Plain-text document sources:
========

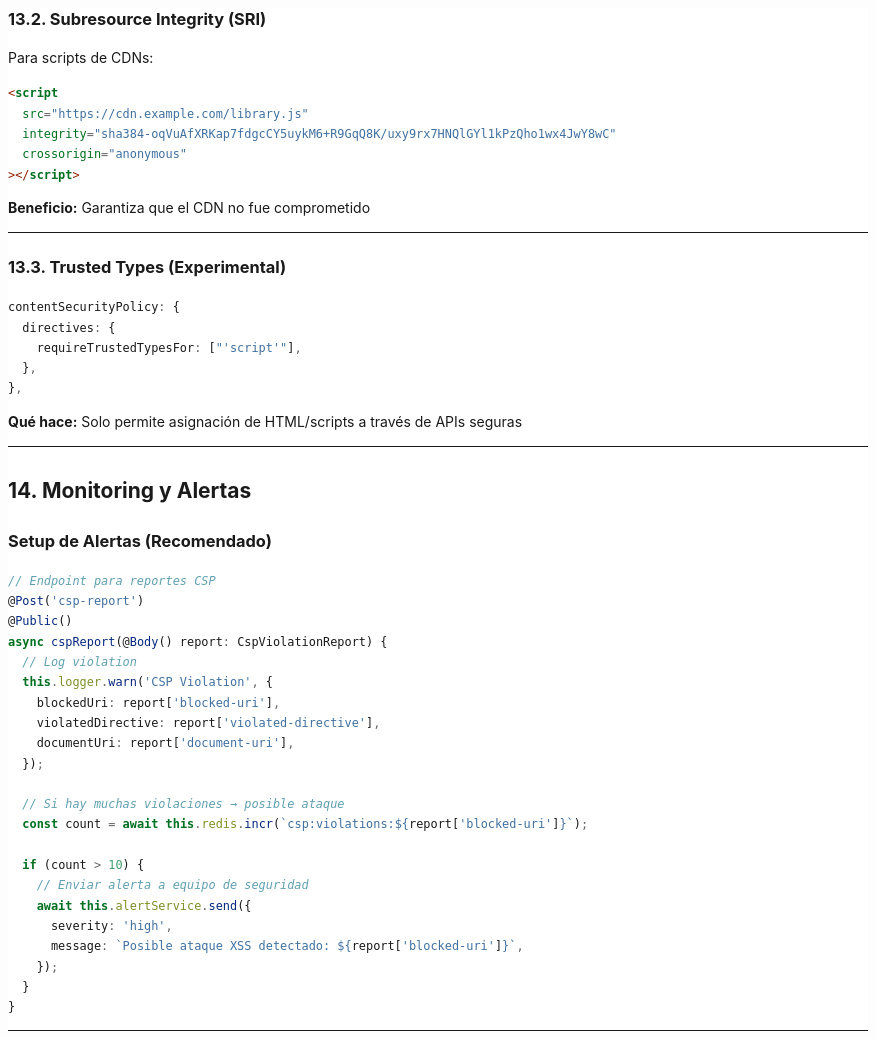 
### 13.2. Subresource Integrity (SRI)

Para scripts de CDNs:

```html
<script
  src="https://cdn.example.com/library.js"
  integrity="sha384-oqVuAfXRKap7fdgcCY5uykM6+R9GqQ8K/uxy9rx7HNQlGYl1kPzQho1wx4JwY8wC"
  crossorigin="anonymous"
></script>
```

**Beneficio:** Garantiza que el CDN no fue comprometido

---

### 13.3. Trusted Types (Experimental)

```typescript
contentSecurityPolicy: {
  directives: {
    requireTrustedTypesFor: ["'script'"],
  },
},
```

**Qué hace:** Solo permite asignación de HTML/scripts a través de APIs seguras

---

## 14. Monitoring y Alertas

### Setup de Alertas (Recomendado)

```typescript
// Endpoint para reportes CSP
@Post('csp-report')
@Public()
async cspReport(@Body() report: CspViolationReport) {
  // Log violation
  this.logger.warn('CSP Violation', {
    blockedUri: report['blocked-uri'],
    violatedDirective: report['violated-directive'],
    documentUri: report['document-uri'],
  });

  // Si hay muchas violaciones → posible ataque
  const count = await this.redis.incr(`csp:violations:${report['blocked-uri']}`);

  if (count > 10) {
    // Enviar alerta a equipo de seguridad
    await this.alertService.send({
      severity: 'high',
      message: `Posible ataque XSS detectado: ${report['blocked-uri']}`,
    });
  }
}
```

---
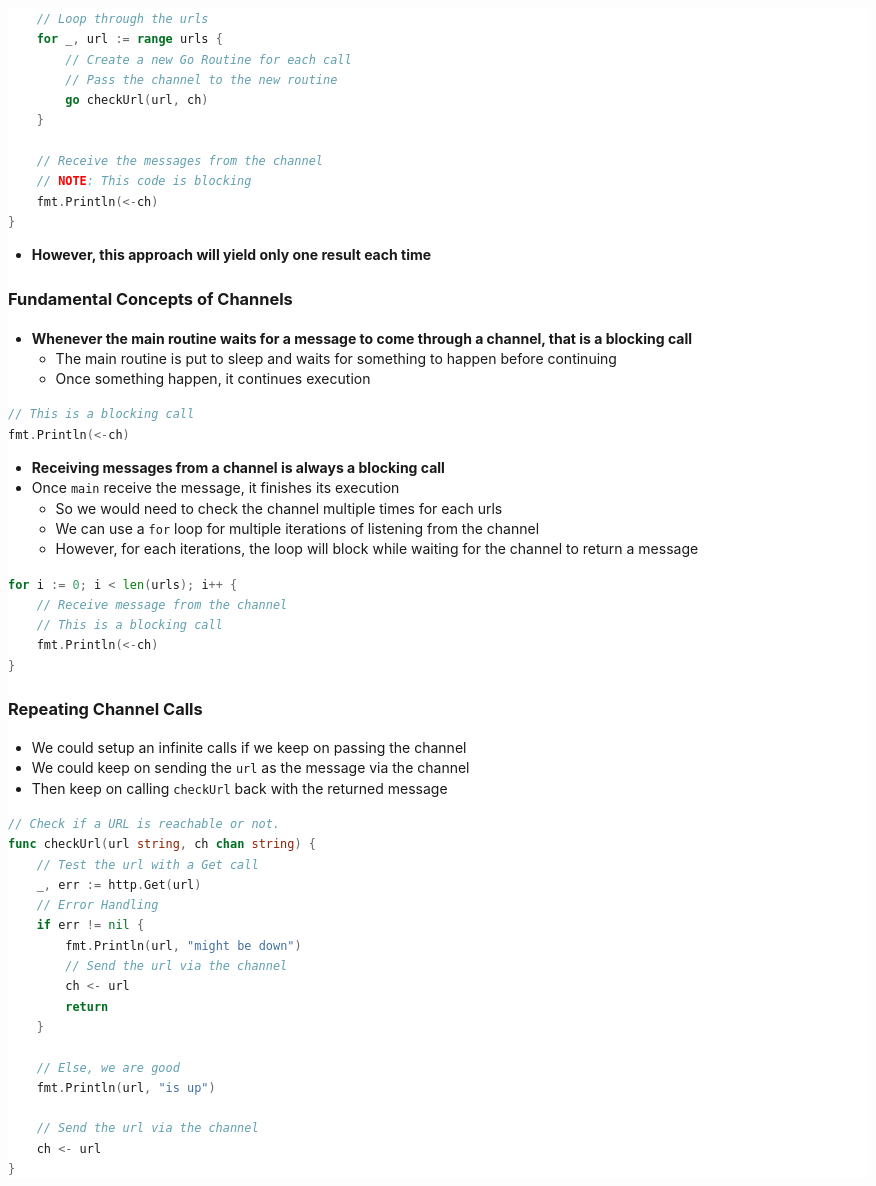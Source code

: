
 ```go
    // Loop through the urls
    for _, url := range urls {
        // Create a new Go Routine for each call
        // Pass the channel to the new routine
        go checkUrl(url, ch)
    }

    // Receive the messages from the channel
    // NOTE: This code is blocking
    fmt.Println(<-ch)
}
```

- **However, this approach will yield only one result each time**

### Fundamental Concepts of Channels

- **Whenever the main routine waits for a message to come through a channel, that is a blocking call**
  - The main routine is put to sleep and waits for something to happen before continuing
  - Once something happen, it continues execution

```go
// This is a blocking call
fmt.Println(<-ch)
```

- **Receiving messages from a channel is always a blocking call**
- Once `main` receive the message, it finishes its execution
  - So we would need to check the channel multiple times for each urls
  - We can use a `for` loop for multiple iterations of listening from the channel
  - However, for each iterations, the loop will block while waiting for the channel to return a message

```go
for i := 0; i < len(urls); i++ {
    // Receive message from the channel
    // This is a blocking call
    fmt.Println(<-ch)
}
```

### Repeating Channel Calls

- We could setup an infinite calls if we keep on passing the channel
- We could keep on sending the `url` as the message via the channel
- Then keep on calling `checkUrl` back with the returned message

```go
// Check if a URL is reachable or not.
func checkUrl(url string, ch chan string) {
    // Test the url with a Get call
    _, err := http.Get(url)
    // Error Handling
    if err != nil {
        fmt.Println(url, "might be down")
        // Send the url via the channel
        ch <- url
        return
    }

    // Else, we are good
    fmt.Println(url, "is up")

    // Send the url via the channel
    ch <- url
}
```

========

* [TASK DETAILS]
Return all lines from the entries that contain the string "happen".

* [RESULT FOR THIS EXERCISE]
  - The main routine is put to sleep and waits for something to happen before continuing
  - Once something happen, it continues execution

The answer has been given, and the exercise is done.